Culinary no-no #745


If you’re like me you’ve seen every episode of M*A*S*H at least a thousand times and love watching them again and again and again.

During the series’ 6th season, the episode “Tea and Empathy” aired on January 17, 1978. Wounded arrive and some of the patients are from a British unit, commanded by Major Ross, played by the wonderful character actor Bernard Fox. Ross insists that the 4077th doctors are “molly-coddling” his men, and that they are ready to return to active duty.

Hawkeye tells Ross to leave. Later, when Ross returns to visit his men Hawkeye sees that Ross is laughing with his men, as they’re all reading letters from home and telling stories. Ross now seems like one of the guys, and his soldiers seem in high spirits.

Ross tells Hawkeye that if he acts like his wounded men are actually fine, they know subconsciously that they’ll be okay, which helps speed their recovery. Ross admits it might seem callous, but as Hawkeye can see, it seems to work.

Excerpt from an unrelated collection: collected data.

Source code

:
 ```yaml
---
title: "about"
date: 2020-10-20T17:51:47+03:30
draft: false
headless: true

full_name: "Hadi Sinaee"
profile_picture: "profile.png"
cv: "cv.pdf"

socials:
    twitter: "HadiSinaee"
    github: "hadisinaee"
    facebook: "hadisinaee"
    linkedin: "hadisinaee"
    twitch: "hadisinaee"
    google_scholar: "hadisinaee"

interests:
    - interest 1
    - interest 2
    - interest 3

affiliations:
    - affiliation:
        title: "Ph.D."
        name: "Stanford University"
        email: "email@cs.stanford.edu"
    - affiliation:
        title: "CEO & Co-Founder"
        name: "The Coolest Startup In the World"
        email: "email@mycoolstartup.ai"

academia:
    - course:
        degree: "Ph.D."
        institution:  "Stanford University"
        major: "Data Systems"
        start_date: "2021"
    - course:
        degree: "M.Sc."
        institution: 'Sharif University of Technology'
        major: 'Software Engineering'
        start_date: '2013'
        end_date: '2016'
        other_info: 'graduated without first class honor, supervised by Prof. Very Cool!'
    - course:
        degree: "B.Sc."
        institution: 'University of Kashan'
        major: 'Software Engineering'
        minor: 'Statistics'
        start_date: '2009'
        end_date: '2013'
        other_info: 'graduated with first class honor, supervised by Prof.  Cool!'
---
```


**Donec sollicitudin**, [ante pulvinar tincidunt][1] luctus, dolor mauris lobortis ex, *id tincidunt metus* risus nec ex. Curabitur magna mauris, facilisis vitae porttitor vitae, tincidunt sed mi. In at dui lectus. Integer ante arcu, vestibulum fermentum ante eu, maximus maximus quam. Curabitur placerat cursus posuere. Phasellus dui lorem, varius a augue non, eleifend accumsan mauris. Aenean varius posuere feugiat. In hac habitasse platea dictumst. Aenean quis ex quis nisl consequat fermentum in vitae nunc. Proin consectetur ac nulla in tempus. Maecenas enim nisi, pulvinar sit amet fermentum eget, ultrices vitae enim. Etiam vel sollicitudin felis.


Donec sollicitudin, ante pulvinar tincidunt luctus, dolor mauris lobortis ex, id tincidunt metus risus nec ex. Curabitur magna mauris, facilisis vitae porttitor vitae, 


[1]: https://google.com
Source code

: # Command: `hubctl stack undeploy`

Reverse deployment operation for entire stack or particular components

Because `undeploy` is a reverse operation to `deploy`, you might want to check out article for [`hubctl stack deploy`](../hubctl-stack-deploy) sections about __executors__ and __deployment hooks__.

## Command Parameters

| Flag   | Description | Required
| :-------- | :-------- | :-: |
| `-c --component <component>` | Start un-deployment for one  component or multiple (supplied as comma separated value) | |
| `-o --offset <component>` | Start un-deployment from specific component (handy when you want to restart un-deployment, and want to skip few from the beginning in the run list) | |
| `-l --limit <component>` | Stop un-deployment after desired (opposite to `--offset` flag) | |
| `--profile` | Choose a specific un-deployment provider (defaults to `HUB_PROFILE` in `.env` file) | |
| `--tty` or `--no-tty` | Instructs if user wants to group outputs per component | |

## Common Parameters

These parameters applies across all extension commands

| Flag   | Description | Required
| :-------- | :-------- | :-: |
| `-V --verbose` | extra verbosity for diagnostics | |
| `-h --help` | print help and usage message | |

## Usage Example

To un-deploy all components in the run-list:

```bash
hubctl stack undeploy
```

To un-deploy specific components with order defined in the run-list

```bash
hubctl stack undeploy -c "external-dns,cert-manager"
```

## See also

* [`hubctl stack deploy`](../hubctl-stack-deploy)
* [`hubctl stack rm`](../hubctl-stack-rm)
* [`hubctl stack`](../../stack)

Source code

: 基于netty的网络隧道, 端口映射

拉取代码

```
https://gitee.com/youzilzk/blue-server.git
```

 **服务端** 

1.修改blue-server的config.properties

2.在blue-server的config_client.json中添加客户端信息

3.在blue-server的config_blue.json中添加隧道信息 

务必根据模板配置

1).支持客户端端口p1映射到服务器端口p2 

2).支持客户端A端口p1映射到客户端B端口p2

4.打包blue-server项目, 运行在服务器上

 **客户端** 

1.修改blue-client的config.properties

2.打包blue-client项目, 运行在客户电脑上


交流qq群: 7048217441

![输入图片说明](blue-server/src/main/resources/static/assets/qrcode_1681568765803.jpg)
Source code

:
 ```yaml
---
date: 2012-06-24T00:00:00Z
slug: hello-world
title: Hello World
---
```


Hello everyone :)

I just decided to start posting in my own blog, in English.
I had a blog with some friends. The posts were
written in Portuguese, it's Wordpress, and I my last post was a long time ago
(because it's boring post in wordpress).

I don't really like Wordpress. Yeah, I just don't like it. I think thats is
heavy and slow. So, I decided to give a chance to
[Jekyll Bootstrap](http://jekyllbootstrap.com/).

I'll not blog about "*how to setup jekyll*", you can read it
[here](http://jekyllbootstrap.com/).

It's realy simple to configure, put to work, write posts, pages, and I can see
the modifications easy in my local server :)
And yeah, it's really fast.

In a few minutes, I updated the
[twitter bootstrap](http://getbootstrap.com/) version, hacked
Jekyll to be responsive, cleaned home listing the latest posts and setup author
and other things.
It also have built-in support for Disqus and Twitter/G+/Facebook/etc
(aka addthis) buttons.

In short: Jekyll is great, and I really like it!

Hawkeye admits Ross was right, but points out that another British condition – giving wounded soldiers tea – leads to peritonitis. Ross says he’ll mention it to his superiors but regretfully says:

“But if it was anything but tea.”

I’m reminded of that memorable episode after reading  a recent column by Mary Hunt, the founder of, a frugal living blog and the author of the book “Debt-Proof Living.”

In her column Hunt writes, “Perhaps you’ve noticed the cost of nearly everything is going up. The Bureau of Labor Statistics Consumer Price Index, the agency that calculates the U.S. inflation rate, is predicting a very high inflation rate for 2021. Our annual inflation rate at the end of May was running at 5 percent. That is the highest rate since 1981, when the average for that year was 10.3 percent. Here’s the deal: We can either stick our heads in the sand and pretend that nothing has changed, or we can get smart and fight back.”

Some of Hunt’s tactics:

Add a pinch of table salt to a new container of milk when you first open it. Shake well to mix. Because salt retards the growth of bacteria that makes milk turn sour, just a pinch of salt will increase the useful life of milk by days, even weeks.

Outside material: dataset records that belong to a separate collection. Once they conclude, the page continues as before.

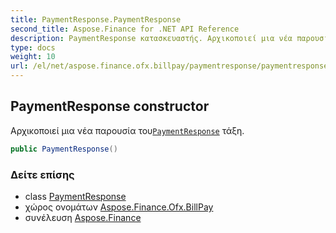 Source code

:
 ```yaml
---
title: PaymentResponse.PaymentResponse
second_title: Aspose.Finance for .NET API Reference
description: PaymentResponse κατασκευαστής. Αρχικοποιεί μια νέα παρουσία τουPaymentResponse τάξη.
type: docs
weight: 10
url: /el/net/aspose.finance.ofx.billpay/paymentresponse/paymentresponse/
---
```

## PaymentResponse constructor

Αρχικοποιεί μια νέα παρουσία του[`PaymentResponse`](../) τάξη.

```csharp
public PaymentResponse()
```

### Δείτε επίσης

* class [PaymentResponse](../)
* χώρος ονομάτων [Aspose.Finance.Ofx.BillPay](../../paymentresponse/)
* συνέλευση [Aspose.Finance](../../../)


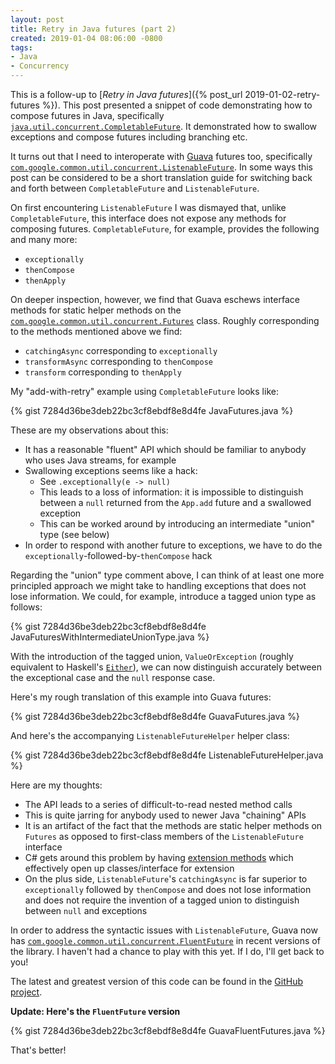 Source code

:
 ```yaml
---
layout: post
title: Retry in Java futures (part 2)
created: 2019-01-04 08:06:00 -0800
tags:
- Java
- Concurrency
---
```

This is a follow-up to [_Retry in Java futures_]({% post_url 2019-01-02-retry-futures %}). This post presented a snippet of code demonstrating how to compose futures in Java, specifically [`java.util.concurrent.CompletableFuture`][completable-future]. It demonstrated how to swallow exceptions and compose futures including branching etc.

It turns out that I need to interoperate with [Guava][guava] futures too, specifically [`com.google.common.util.concurrent.ListenableFuture`][listenable-future]. In some ways this post can be considered to be a short translation guide for switching back and forth between `CompletableFuture` and `ListenableFuture`.

On first encountering `ListenableFuture` I was dismayed that, unlike `CompletableFuture`, this interface does not expose any methods for composing futures. `CompletableFuture`, for example, provides the following and many more:

* `exceptionally`
* `thenCompose`
* `thenApply`

On deeper inspection, however, we find that Guava eschews interface methods for static helper methods on the [`com.google.common.util.concurrent.Futures`][futures] class. Roughly corresponding to the methods mentioned above we find:

* `catchingAsync` corresponding to `exceptionally`
* `transformAsync` corresponding to `thenCompose`
* `transform` corresponding to `thenApply`

My "add-with-retry" example using `CompletableFuture` looks like:

{% gist 7284d36be3deb22bc3cf8ebdf8e8d4fe JavaFutures.java %}

These are my observations about this:

* It has a reasonable "fluent" API which should be familiar to anybody who uses Java streams, for example
* Swallowing exceptions seems like a hack:
    * See `.exceptionally(e -> null)`
    * This leads to a loss of information: it is impossible to distinguish between a `null` returned from the `App.add` future and a swallowed exception
    * This can be worked around by introducing an intermediate "union" type (see below)
* In order to respond with another future to exceptions, we have to do the `exceptionally`-followed-by-`thenCompose` hack

Regarding the "union" type comment above, I can think of at least one more principled approach we might take to handling exceptions that does not lose information. We could, for example, introduce a tagged union type as follows:

{% gist 7284d36be3deb22bc3cf8ebdf8e8d4fe JavaFuturesWithIntermediateUnionType.java %}

With the introduction of the tagged union, `ValueOrException` (roughly equivalent to Haskell's [`Either`][either]), we can now distinguish accurately between the exceptional case and the `null` response case.

Here's my rough translation of this example into Guava futures:

{% gist 7284d36be3deb22bc3cf8ebdf8e8d4fe GuavaFutures.java %}

And here's the accompanying `ListenableFutureHelper` helper class:

{% gist 7284d36be3deb22bc3cf8ebdf8e8d4fe ListenableFutureHelper.java %}

Here are my thoughts:

* The API leads to a series of difficult-to-read nested method calls
* This is quite jarring for anybody used to newer Java "chaining" APIs
* It is an artifact of the fact that the methods are static helper methods on `Futures` as opposed to first-class members of the `ListenableFuture` interface
* C# gets around this problem by having [extension methods][extension-methods] which effectively open up classes/interface for extension
* On the plus side, `ListenableFuture`'s `catchingAsync` is far superior to `exceptionally` followed by `thenCompose` and does not lose information and does not require the invention of a tagged union to distinguish between `null` and exceptions

In order to address the syntactic issues with `ListenableFuture`, Guava now has [`com.google.common.util.concurrent.FluentFuture`][fluent-future] in recent versions of the library. I haven't had a chance to play with this yet. If I do, I'll get back to you!

The latest and greatest version of this code can be found in the [GitHub project][github-project].

**Update: Here's the `FluentFuture` version**

{% gist 7284d36be3deb22bc3cf8ebdf8e8d4fe GuavaFluentFutures.java %}

That's better!

[completable-future]: https://docs.oracle.com/javase/8/docs/api/java/util/concurrent/CompletableFuture.html
[either]: https://www.stackage.org/haddock/lts-13.1/base-4.12.0.0/Prelude.html#t:Either
[extension-methods]: https://docs.microsoft.com/en-us/dotnet/csharp/programming-guide/classes-and-structs/extension-methods
[fluent-future]: https://google.github.io/guava/releases/23.0/api/docs/com/google/common/util/concurrent/FluentFuture.html
[futures]: https://google.github.io/guava/releases/21.0/api/docs/com/google/common/util/concurrent/Futures.html
[guava]: https://google.github.io/guava/releases/21.0/api/docs/
[listenable-future]: https://google.github.io/guava/releases/21.0/api/docs/com/google/common/util/concurrent/ListenableFuture.html
[github-project]: https://github.com/rcook/RetryFuturesJava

Always add one can of water more than the instructions state for concentrated fruit juice.

Drink water.

Consider generic brands.

Keep a notebook that lists the prices of regularly purchased items at various stores.

Shop midweek. On Wednesdays, most supermarkets reduce prices on food that is about to expire, according to several studies.

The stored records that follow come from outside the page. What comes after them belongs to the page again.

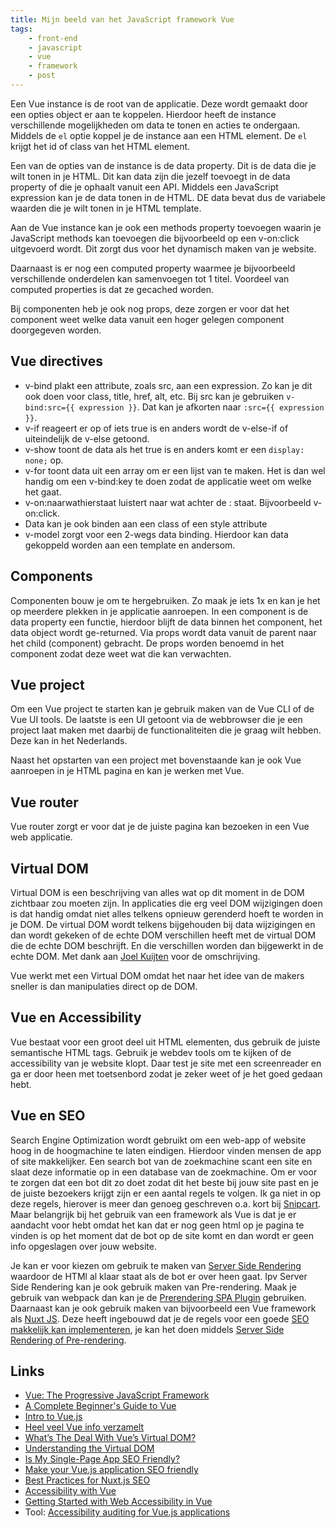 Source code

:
 ```yaml
---
title: Mijn beeld van het JavaScript framework Vue
tags: 
    - front-end
    - javascript
    - vue
    - framework
    - post
---
```


Een Vue instance is de root van de applicatie. Deze wordt gemaakt door een opties object er aan te koppelen.
Hierdoor heeft de instance verschillende mogelijkheden om data te tonen en acties te ondergaan.
Middels de `el` optie koppel je de instance aan een HTML element. De `el` krijgt het id of class van het HTML element.
 
Een van de opties van de instance is de data property. Dit is de data die je wilt tonen in je HTML. Dit kan data zijn die jezelf toevoegt in de data property of die je ophaalt vanuit een API.
Middels een JavaScript expression kan je de data tonen in de HTML. DE data bevat dus de variabele waarden die je wilt tonen in je HTML template.

Aan de Vue instance kan je ook een methods property toevoegen waarin je JavaScript methods kan toevoegen die bijvoorbeeld op een v-on:click uitgevoerd wordt. Dit zorgt dus voor het dynamisch maken van je website.

Daarnaast is er nog een computed property waarmee je bijvoorbeeld verschillende onderdelen kan samenvoegen tot 1 titel. Voordeel van computed properties is dat ze gecached worden.

Bij componenten heb je ook nog props, deze zorgen er voor dat het component weet welke data vanuit een hoger gelegen component doorgegeven worden.

## Vue directives
- v-bind plakt een attribute, zoals src, aan een expression. Zo kan je dit ook doen voor class, title, href, alt, etc. Bij src kan je gebruiken `v-bind:src={{ expression }}`. Dat kan je afkorten naar `:src={{ expression }}`.
- v-if reageert er op of iets true is en anders wordt de v-else-if of uiteindelijk de v-else getoond.
- v-show toont de data als het true is en anders komt er een `display: none;` op.
- v-for toont data uit een array om er een lijst van te maken. Het is dan wel handig om een v-bind:key te doen zodat de applicatie weet om welke het gaat. 
- v-on:naarwathierstaat luistert naar wat achter de : staat. Bijvoorbeeld v-on:click.
- Data kan je ook binden aan een class of een style attribute
- v-model zorgt voor een 2-wegs data binding. Hierdoor kan data gekoppeld worden aan een template en andersom.


## Components
Componenten bouw je om te hergebruiken. Zo maak je iets 1x en kan je het op meerdere plekken in je applicatie aanroepen.
In een component is de data property een functie, hierdoor blijft de data binnen het component, het data object wordt ge-returned.
Via props wordt data vanuit de parent naar het child (component) gebracht. De props worden benoemd in het component zodat deze weet wat die kan verwachten.


## Vue project
Om een Vue project te starten kan je gebruik maken van de Vue CLI of de Vue UI tools. De laatste is een UI getoont via de webbrowser die je een project laat maken met daarbij de functionaliteiten die je graag wilt hebben. Deze kan in het Nederlands.

Naast het opstarten van een project met bovenstaande kan je ook Vue aanroepen in je HTML pagina en kan je werken met Vue. 


## Vue router
Vue router zorgt er voor dat je de juiste pagina kan bezoeken in een Vue web applicatie.


## Virtual DOM
Virtual DOM is een beschrijving van alles wat op dit moment in de DOM zichtbaar zou moeten zijn. In applicaties die erg veel DOM wijzigingen doen is dat handig omdat niet alles telkens opnieuw gerenderd hoeft te worden in je DOM. 
De virtual DOM wordt telkens bijgehouden bij data wijzigingen en dan wordt gekeken of de echte DOM verschillen heeft met de virtual DOM die de echte DOM beschrijft. En die verschillen worden dan bijgewerkt in de echte DOM.
Met dank aan [Joel Kuijten](https://twitter.com/PM5544) voor de omschrijving.

Vue werkt met een Virtual DOM omdat het naar het idee van de makers sneller is dan manipulaties direct op de DOM.


## Vue en Accessibility
Vue bestaat voor een groot deel uit HTML elementen, dus gebruik de juiste semantische HTML tags. Gebruik je webdev tools om te kijken of de accessibility van je website klopt. Daar test je site met een screenreader en ga er door heen met toetsenbord zodat je zeker weet of je het goed gedaan hebt.


## Vue en SEO
Search Engine Optimization wordt gebruikt om een web-app of website hoog in de hoogmachine te laten eindigen. Hierdoor vinden mensen de app of site makkelijker.
Een search bot van de zoekmachine scant een site en slaat deze informatie op in een database van de zoekmachine. Om er voor te zorgen dat een bot dit zo doet zodat dit het beste bij jouw site past en je de juiste bezoekers krijgt zijn er een aantal regels te volgen. 
Ik ga niet in op deze regels, hierover is meer dan genoeg geschreven o.a. kort bij [Snipcart](https://snipcart.com/blog/vue-js-seo-prerender-example). Maar belangrijk bij het gebruik van een framework als Vue is dat je er aandacht voor hebt omdat het kan dat er nog geen html op je pagina te vinden is op het moment dat de bot op de site komt en dan wordt er geen info opgeslagen over jouw website.

Je kan er voor kiezen om gebruik te maken van [Server Side Rendering](https://ssr.vuejs.org/) waardoor de HTMl al klaar staat als de bot er over heen gaat. Ipv Server Side Rendering kan je ook gebruik maken van Pre-rendering. Maak je gebruik van webpack dan kan je de [Prerendering SPA Plugin](https://github.com/chrisvfritz/prerender-spa-plugin) gebruiken. 
Daarnaast kan je ook gebruik maken van bijvoorbeeld een Vue framework als [Nuxt JS](https://nuxtjs.org/). Deze heeft ingebouwd dat je de regels voor een goede [SEO makkelijk kan implementeren](https://nuxtjs.org/examples/seo-html-head/), je kan het doen middels [Server Side Rendering of Pre-rendering](https://nuxtjs.org/guide/commands).


## Links
- [Vue: The Progressive JavaScript Framework](https://vuejs.org/)
- [A Complete Beginner's Guide to Vue ](https://dev.to/aspittel/a-complete-beginners-guide-to-vue-422n)
- [Intro to Vue.js](https://css-tricks.com/intro-to-vue-1-rendering-directives-events/)
- [Heel veel Vue info verzamelt](https://github.com/vuejs/awesome-vue)
- [What’s The Deal With Vue’s Virtual DOM?](https://medium.com/js-dojo/whats-the-deal-with-vue-s-virtual-dom-3ed4fc0dbb20)
- [Understanding the Virtual DOM](https://codingexplained.com/coding/front-end/vue-js/understanding-virtual-dom)
- [Is My Single-Page App SEO Friendly?](https://medium.com/js-dojo/is-my-single-page-app-seo-friendly-be2c827f1c38)
- [Make your Vue.js application SEO friendly](https://medium.com/binarcode/make-your-vue-js-application-seo-friendly-dea3d004a58c)
- [Best Practices for Nuxt.js SEO](https://medium.com/vue-mastery/best-practices-for-nuxt-js-seo-32399c49b2e5)
- [Accessibility with Vue](https://www.vuemastery.com/conferences/vueconf-us-2019/web-accessibility-with-vue-js)
- [Getting Started with Web Accessibility in Vue](https://medium.com/@emilymears/getting-started-with-web-accessibility-in-vue-17e2c4ea0842)
- Tool: [Accessibility auditing for Vue.js applications](https://vue-axe.surge.sh/)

Another Mary Hunt column of late examines cutting your grocery bill…in half.

When the standard 12-week sale rotation happens, you need to buy enough to last your family that long. If you buy only one week’s worth, you will be forced to pay (gasp!) full price the next time you need it because you didn’t buy enough.

Let me make it more clear with an example. Say your family eats two boxes of Honey Bunches of Oats every week. The regular price for Honey Bunches of Oats is $4.19 a box, but when you (pun alert) sail through this week’s flyer, you see it is on sale for only $1.99 a box—more than 50 percent off the regular price! Instead of buying only two boxes like you normally would for one week, you buy 12 boxes—enough to last your family for the next six weeks at less than half the price you would normally pay.

The goal is to build up your own mini grocery store in your pantry, which you can then use to plan your family’s meals.

And now for what many might consider the big no-no.

Eat Less Meat

Going vegetarian just a couple of times a week could save you as much as $1,000 a year—a dollar figure that is going up, up, and up! Meat, fish, and poultry costs usually account for a significant portion of people’s grocery bills, so cutting out even a little will make a big difference in time.


Bernard Fox

But if it was anything but meat.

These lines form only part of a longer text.